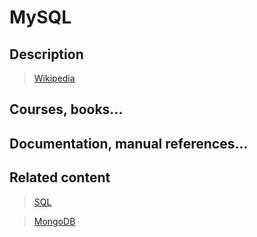 # MySQL

## Description

>[Wikipedia](https://en.wikipedia.org/wiki/MySQL)

## Courses, books...

><!-- TODO: Include courses -->

## Documentation, manual references...

> <!--TODO: include documentation-->

## Related content

>[SQL](sql.md)

>[MongoDB](mongodb.md)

-- What is being asked --
Only the pictures should be left out; write out everything else in the records exactly.

-- Answer to this problem --
 # MySQL

## Description

>[Wikipedia](https://en.wikipedia.org/wiki/MySQL)

## Courses, books...

><!-- TODO: Include courses -->

## Documentation, manual references...

> <!--TODO: include documentation-->

## Related content

>[SQL](sql.md)

>[MongoDB](mongodb.md)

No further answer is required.